# [WORK INSTRUCTION]
Go line by line through the entries and show those that hold the string "referrerpolicy".
*****
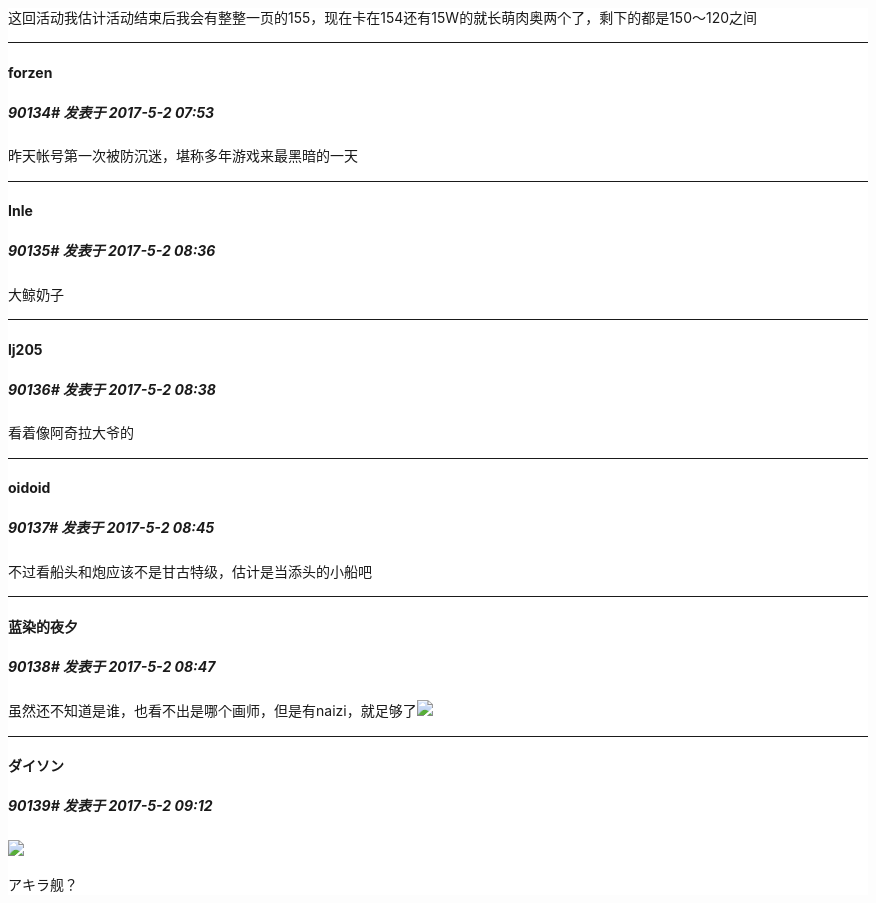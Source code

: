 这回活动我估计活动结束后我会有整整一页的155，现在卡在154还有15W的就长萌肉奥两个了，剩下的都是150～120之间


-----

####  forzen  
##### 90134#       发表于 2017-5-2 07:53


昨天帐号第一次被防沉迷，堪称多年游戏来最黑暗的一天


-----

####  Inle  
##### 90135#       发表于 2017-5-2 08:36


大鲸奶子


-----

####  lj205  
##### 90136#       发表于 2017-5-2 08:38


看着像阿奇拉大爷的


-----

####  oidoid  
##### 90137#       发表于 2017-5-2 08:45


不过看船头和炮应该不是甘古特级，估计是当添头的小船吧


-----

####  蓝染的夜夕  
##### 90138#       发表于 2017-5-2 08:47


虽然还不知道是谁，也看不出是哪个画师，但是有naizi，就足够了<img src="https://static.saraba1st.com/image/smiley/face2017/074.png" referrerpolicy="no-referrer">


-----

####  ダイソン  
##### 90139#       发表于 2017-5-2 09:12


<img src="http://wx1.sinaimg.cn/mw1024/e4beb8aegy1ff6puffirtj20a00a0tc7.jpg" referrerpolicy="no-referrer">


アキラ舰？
*****
# [TASK ANSWER]
虽然还不知道是谁，也看不出是哪个画师，但是有naizi，就足够了<img src="https://static.saraba1st.com/image/smiley/face2017/074.png" referrerpolicy="no-referrer">
<img src="http://wx1.sinaimg.cn/mw1024/e4beb8aegy1ff6puffirtj20a00a0tc7.jpg" referrerpolicy="no-referrer">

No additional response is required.